- Aspect Ratio: 2:35:1
- Video Codec: AVC/MPEG-4
- Resolution: 1080p/24 (23.976Hz)
- Audio Codec: English DTS-HD Master Audio 5.1
- Subtitles: English SDH, Spanish
- Region: A (Region-Locked)
- Rating: PG-13
- Run Time: 111 Mins.
- Discs: 1 (1 x Blu-ray)
- Studio: Anchor Bay Entertainment/The Weinstein Company
- Blu-ray Release Date: November 22nd, 2011
- List Price: $39.99
Click thumbnails for high-resolution 1920X1080p screen captures
(Screen captures are lightly compressed with lossy JPEG thus are meant as a general representation of the content and do not fully reveal the capabilities of the Blu-ray format)
Sarah’s Key tells the story of Julia Jarmond (Kristin Scott Thomas), an American journalist living in Paris with her husband Bertrand (Frederic Pierrot). Her latest assignment finds her covering the anniversary of France’s notorious 1942 Vel’ d’Hiv Roundup of Jews during World War II. It’s during this that she discovers that Bertrand’s apartment has held a secret for some 60+ years. It turns out that his apartment was the scene of an unspeakable crime, one of which will make Julia question what’s more important. Living the past as it is? Or revealing the truth? What results is a film akin to that of Schindler’s List in that the film is incredibly powerful.
The real power of Sarah’s Key comes not necessarily from the plot itself, as there have been countless World War II films, more the lasting impact comes from the idea behind the plot, the question of what would you do if you found a deep, dark secret about the past.
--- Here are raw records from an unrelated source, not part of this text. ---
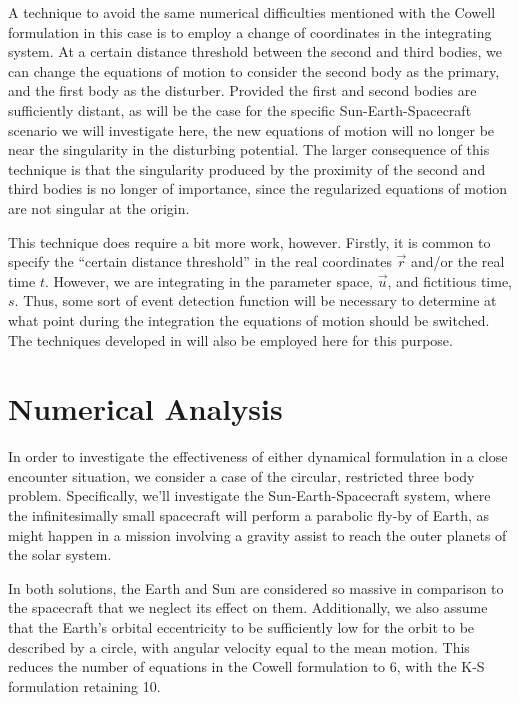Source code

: \documentclass[11pt,twoside,letterpaper]{article}
\begin{document}
  A technique to avoid the same numerical difficulties mentioned with
  the Cowell formulation in this case is to employ a change of
  coordinates in the integrating system. At a certain distance
  threshold between the second and third bodies, we can change the
  equations of motion to consider the second body as the primary, and
  the first body as the disturber. Provided the first and second
  bodies are sufficiently distant, as will be the case for the
  specific Sun-Earth-Spacecraft scenario we will investigate here, the
  new equations of motion will no longer be near the singularity in
  the disturbing potential. The larger consequence of this technique
  is that the singularity produced by the proximity of the second and
  third bodies is no longer of importance, since the regularized
  equations of motion are not singular at the origin.

  This technique does require a bit more work, however. Firstly, it is
  common to specify the ``certain distance threshold'' in the real
  coordinates \(\vec{r}\) and/or the real time \(t\). However, we are
  integrating in the parameter space, \(\vec{u}\), and fictitious
  time, \(s\). Thus, some sort of event detection function will be
  necessary to determine at what point during the integration the
  equations of motion should be switched. The techniques developed in
  \cite{amato_2017} will also be employed here for this purpose.

  \section{Numerical Analysis}
  In order to investigate the effectiveness of either dynamical
  formulation in a close encounter situation, we consider a case of
  the circular, restricted three body problem. Specifically, we'll
  investigate the Sun-Earth-Spacecraft system, where the
  infinitesimally small spacecraft will perform a parabolic fly-by of
  Earth, as might happen in a mission involving a gravity assist to
  reach the outer planets of the solar system.

  In both solutions, the Earth and Sun are considered so massive in
  comparison to the spacecraft that we neglect its effect on
  them. Additionally, we also assume that the Earth's orbital
  eccentricity to be sufficiently low for the orbit to be described by
  a circle, with angular velocity equal to the mean motion. This
  reduces the number of equations in the Cowell formulation to 6, with
  the K-S formulation retaining 10.
\end{document}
Would you immediately reveal the truth for a sense of keeping your integrity? Or would you let the past be the past for fear of resurrecting any demons? That’s the issue Julia must figure out, and boy does the film execute this struggling decision with pure brilliance.
Simply put, Sarah’s Key is a well made film with performances (especially that of Thomas) that make the impact just that much more powerful. Also of note is the film’s score by Max Richter, which is haunting in some sequences yet subtle and calm in others; the kind of music that completes the whole package. This one is definitely worth checking out for those looking for another fine WWII film.
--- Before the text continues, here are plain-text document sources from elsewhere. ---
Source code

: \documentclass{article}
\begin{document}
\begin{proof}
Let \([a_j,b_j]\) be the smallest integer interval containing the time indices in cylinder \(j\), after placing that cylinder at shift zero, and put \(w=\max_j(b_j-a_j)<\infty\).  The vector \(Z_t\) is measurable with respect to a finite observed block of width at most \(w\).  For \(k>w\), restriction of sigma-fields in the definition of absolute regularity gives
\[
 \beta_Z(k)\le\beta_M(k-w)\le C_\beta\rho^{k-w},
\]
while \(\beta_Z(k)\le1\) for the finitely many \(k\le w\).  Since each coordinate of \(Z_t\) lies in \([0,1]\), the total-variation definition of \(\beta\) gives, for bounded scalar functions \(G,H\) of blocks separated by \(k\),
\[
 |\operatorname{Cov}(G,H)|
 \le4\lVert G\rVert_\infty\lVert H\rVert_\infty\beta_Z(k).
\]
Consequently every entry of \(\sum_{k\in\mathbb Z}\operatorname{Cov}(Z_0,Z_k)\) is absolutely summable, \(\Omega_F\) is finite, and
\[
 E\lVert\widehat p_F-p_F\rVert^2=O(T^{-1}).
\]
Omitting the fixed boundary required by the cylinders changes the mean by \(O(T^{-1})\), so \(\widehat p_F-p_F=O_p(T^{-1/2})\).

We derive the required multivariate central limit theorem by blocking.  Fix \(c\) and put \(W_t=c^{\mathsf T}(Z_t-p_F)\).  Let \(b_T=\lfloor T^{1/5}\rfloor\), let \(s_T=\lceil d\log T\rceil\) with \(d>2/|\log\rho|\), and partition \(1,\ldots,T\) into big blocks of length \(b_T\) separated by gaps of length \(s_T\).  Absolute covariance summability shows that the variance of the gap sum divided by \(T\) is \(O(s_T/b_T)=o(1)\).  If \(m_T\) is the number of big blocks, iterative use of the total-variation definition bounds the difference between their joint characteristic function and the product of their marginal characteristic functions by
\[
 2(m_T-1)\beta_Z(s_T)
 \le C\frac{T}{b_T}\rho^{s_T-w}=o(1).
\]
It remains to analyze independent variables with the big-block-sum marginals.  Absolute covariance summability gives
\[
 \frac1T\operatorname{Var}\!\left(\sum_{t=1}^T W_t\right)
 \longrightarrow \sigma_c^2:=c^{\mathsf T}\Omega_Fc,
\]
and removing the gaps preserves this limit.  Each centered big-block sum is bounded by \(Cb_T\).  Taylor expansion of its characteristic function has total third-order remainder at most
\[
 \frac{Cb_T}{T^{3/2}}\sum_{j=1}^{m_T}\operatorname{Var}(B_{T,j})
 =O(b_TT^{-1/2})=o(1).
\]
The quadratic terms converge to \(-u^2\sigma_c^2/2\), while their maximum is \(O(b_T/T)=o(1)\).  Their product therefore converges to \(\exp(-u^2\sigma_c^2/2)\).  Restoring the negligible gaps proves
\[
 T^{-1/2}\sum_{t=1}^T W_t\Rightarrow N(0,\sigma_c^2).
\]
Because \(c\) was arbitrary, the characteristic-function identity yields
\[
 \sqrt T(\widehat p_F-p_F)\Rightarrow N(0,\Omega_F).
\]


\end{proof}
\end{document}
The 2:35:1 framed, AVC/MPEG-4 encoded transfer is quite the impressive transfer. Shot using the Red One camera, the film’s color palette helps to capture the essence of the film. Whether it be the bold, rich, saturated colors like blues and whites or the darker blacks, all the film’s colors dominate and look fantastic. Contrast levels, either in the current time or the past, all look accurate. Detail is excellent throughout, particularly that of exterior shots and facial closeups. Textures are spot on as you can make out little fibers on pieces of clothing. Being shot digitally, there isn’t any film grain to speak of. Truly this is a fine effort from Anchor Bay.
The film’s provided DTS-HD Master Audio 5.1 is equally as good as the aforementioned video. Dialogue is well reproduced throughout via the center channel. In particular, I found that even the utmost background dialogue sounded great. Atmosphere, quite surprising I might add, is excellent. Whether the flashback moments on the train or the present moments all sounded great. Dynamics are effective throughout, especially those of the aforementioned train sequence. Here, as German soldiers board the train, items like background music/effects all work together to add a sense of tension to the scene. All in all, this is quite the fine effort from Anchor Bay.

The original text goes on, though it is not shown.